EXTRACTED RECORDS:
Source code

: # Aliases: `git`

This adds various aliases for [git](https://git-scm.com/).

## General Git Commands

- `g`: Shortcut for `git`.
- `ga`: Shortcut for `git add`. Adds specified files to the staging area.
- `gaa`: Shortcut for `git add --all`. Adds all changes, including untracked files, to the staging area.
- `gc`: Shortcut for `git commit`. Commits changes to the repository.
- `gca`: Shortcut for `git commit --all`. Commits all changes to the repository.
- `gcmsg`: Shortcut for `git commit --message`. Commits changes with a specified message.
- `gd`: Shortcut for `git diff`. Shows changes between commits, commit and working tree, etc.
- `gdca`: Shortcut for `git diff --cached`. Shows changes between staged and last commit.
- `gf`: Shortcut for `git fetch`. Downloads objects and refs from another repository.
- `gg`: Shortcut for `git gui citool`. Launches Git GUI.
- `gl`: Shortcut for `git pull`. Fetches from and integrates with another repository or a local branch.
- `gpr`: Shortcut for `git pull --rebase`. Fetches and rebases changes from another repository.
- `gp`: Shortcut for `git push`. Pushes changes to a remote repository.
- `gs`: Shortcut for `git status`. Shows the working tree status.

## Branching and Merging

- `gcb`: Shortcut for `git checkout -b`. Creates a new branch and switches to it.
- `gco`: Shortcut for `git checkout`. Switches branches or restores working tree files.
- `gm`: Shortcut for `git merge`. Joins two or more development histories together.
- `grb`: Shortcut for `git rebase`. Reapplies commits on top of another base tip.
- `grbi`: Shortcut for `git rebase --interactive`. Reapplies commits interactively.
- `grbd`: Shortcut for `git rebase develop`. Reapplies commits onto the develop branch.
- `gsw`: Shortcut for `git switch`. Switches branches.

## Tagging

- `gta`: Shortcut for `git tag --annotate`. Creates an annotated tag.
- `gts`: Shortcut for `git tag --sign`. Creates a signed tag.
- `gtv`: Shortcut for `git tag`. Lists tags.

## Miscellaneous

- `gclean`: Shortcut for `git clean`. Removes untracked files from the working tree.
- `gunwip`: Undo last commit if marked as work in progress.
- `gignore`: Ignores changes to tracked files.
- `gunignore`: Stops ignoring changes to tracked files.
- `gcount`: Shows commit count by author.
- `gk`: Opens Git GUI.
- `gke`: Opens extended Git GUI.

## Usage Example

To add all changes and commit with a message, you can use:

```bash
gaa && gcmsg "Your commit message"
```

WORK TASK: Copy out the lines from the line containing "extended Git GUI." to the end of the listing above, without alteration.

RESPONSE TO THIS TASK:
- `gke`: Opens extended Git GUI.

## Usage Example

To add all changes and commit with a message, you can use:

```bash
gaa && gcmsg "Your commit message"
```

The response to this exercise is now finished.